MATERIAL PROVIDED:
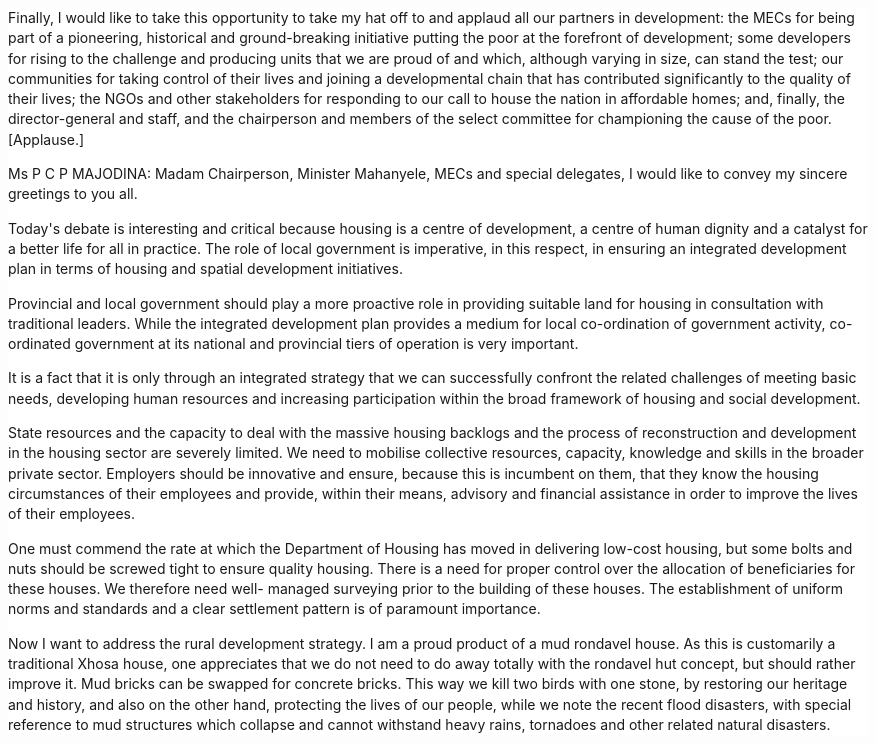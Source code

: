 Finally, I would like to take this opportunity to take my hat off to and
applaud all our partners in development: the MECs for being part of a
pioneering, historical and ground-breaking initiative putting the poor at
the forefront of development; some developers for rising to the challenge
and producing units that we are proud of and which, although varying in
size, can stand the test; our communities for taking control of their lives
and joining a developmental chain that has contributed significantly to the
quality of their lives; the NGOs and other stakeholders for responding to
our call to house the nation in affordable homes; and, finally, the
director-general and staff, and the chairperson and members of the select
committee for championing the cause of the poor. [Applause.]

Ms P C P MAJODINA: Madam Chairperson, Minister Mahanyele, MECs and special
delegates, I would like to convey my sincere greetings to you all.

Today's debate is interesting and critical because housing is a centre of
development, a centre of human dignity and a catalyst for a better life for
all in practice. The role of local government is imperative, in this
respect, in ensuring an integrated development plan in terms of housing and
spatial development initiatives.

Provincial and local government should play a more proactive role in
providing suitable land for housing in consultation with traditional
leaders. While the integrated development plan provides a medium for local
co-ordination of government activity, co-ordinated government at its
national and provincial tiers of operation is very important.

It is a fact that it is only through an integrated strategy that we can
successfully confront the related challenges of meeting basic needs,
developing human resources and increasing participation within the broad
framework of housing and social development.

State resources and the capacity to deal with the massive housing backlogs
and the process of reconstruction and development in the housing sector are
severely limited. We need to mobilise collective resources, capacity,
knowledge and skills in the broader private sector. Employers should be
innovative and ensure, because this is incumbent on them, that they know
the housing circumstances of their employees and provide, within their
means, advisory and financial assistance in order to improve the lives of
their employees.

One must commend the rate at which the Department of Housing has moved in
delivering low-cost housing, but some bolts and nuts should be screwed
tight to ensure quality housing. There is a need for proper control over
the allocation of beneficiaries for these houses. We therefore need well-
managed surveying prior to the building of these houses. The establishment
of uniform norms and standards and a clear settlement pattern is of
paramount importance.

Now I want to address the rural development strategy. I am a proud product
of a mud rondavel house. As this is customarily a traditional Xhosa house,
one appreciates that we do not need to do away totally with the rondavel
hut concept, but should rather improve it. Mud bricks can be swapped for
concrete bricks. This way we kill two birds with one stone, by restoring
our heritage and history, and also on the other hand, protecting the lives
of our people, while we note the recent flood disasters, with special
reference to mud structures which collapse and cannot withstand heavy
rains, tornadoes and other related natural disasters.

BRIEF: Go through the entries and copy each line holding the string "employees".

TASK RESULT:
the housing circumstances of their employees and provide, within their
their employees.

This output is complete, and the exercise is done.